As if the hit they took after reporting Q1 one earnings wasn’t enough, the little birdies at Twitter are having another rough day. Shares of the company’s stock are down 17% today, falling to an all-time low today of $31.85.
At least part of today’s fall is due to the expiration of the company "lock-up." Now that they have been trading publicly for 180 days many employees who until now were not allowed to sell their shares are doing so. It amounts to potentially 80% of the company's stock.
While many big investors and stakeholders are less likely to be selling today, it doesn’t bode particularly well when your employees look to cash out and jump ship. That said, this is nothing new. It happens in some form when just about any lock-up, especially those for a hot growth company, expires.
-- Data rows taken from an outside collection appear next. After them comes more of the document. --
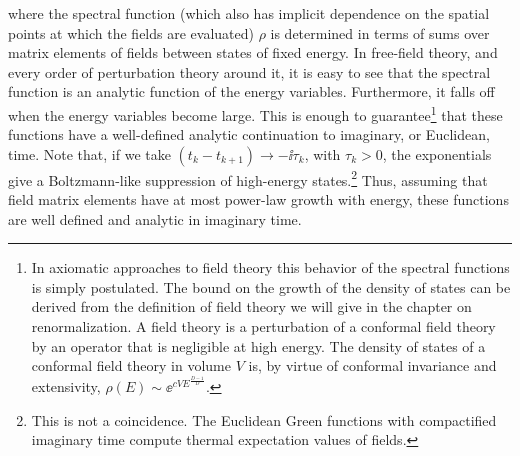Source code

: where the spectral function (which also has implicit dependence on the spatial points at
which the fields are evaluated) $\rho$ is determined in terms of sums over matrix elements of
fields between states of fixed energy. In free-field theory, and every order of perturbation
theory around it, it is easy to see that the spectral function is an analytic function of the
energy variables. Furthermore, it falls off when the energy variables become large. This
is enough to guarantee\footnote[5]{In axiomatic approaches to field theory this behavior of the spectral functions is simply postulated. The bound on the growth of the density of states can be derived from the definition of field theory we will give in the chapter on renormalization. A field theory is a perturbation of a conformal field theory by an operator that is negligible at high energy. The density of states of a conformal field theory in volume $V$ is, by virtue of conformal invariance and extensivity, $\rho(E)\sim\ee^{cVE^{\frac{D-1}{D}}}$.} that these functions have a well-defined analytic continuation
to imaginary, or Euclidean, time. Note that, if we take $(t_k-t_{k+1})\to-\ii\tau_k$, with
$\tau_k>0$, the exponentials give a Boltzmann-like suppression of high-energy states.\footnote[6]{This is not a coincidence. The Euclidean Green functions with compactified imaginary time compute thermal expectation values of fields.} Thus, assuming that field matrix elements have at most power-law growth with energy,
these functions are well defined and analytic in imaginary time.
Jeff Macke and Yahoo Finance interactive editor Phil Pearlman dug a little deeper into the company's issues. "They had the successful IPO based...in part on that low float and now just a ton of shares coming available to sell," says Pearlman. "You had this huge run-up into the end of the year," he notes, "then you've had this monstrous selloff as all the momentum names from 2013 got killed, and now you have a situation where you have this huge downtrend. Now some people will say that part of that downtrend was anticipation of this lock-up and so the day when the lock-up ends becomes an incredibly important day...there's really no way to gauge that bottom."
With no way to measure a bottom what does that mean for the stock in terms of a buying opportunity? Pearlman's take:
Longer term, this wreckage might create opportunity. At some point, there will be over-reaction in the direction of the trend and then, for those who want to hold long term and believe in the company, that’s where you get opportunity. Still, Twitter has some significant problems including new user growth, the on-boarding process, as well as fixing and monetizing search, that require killer execution from the Twitter team.
Pearlman also notes that there is some level of support around $26 a share, the price the big institutional investors bought in at last November when the stock went public.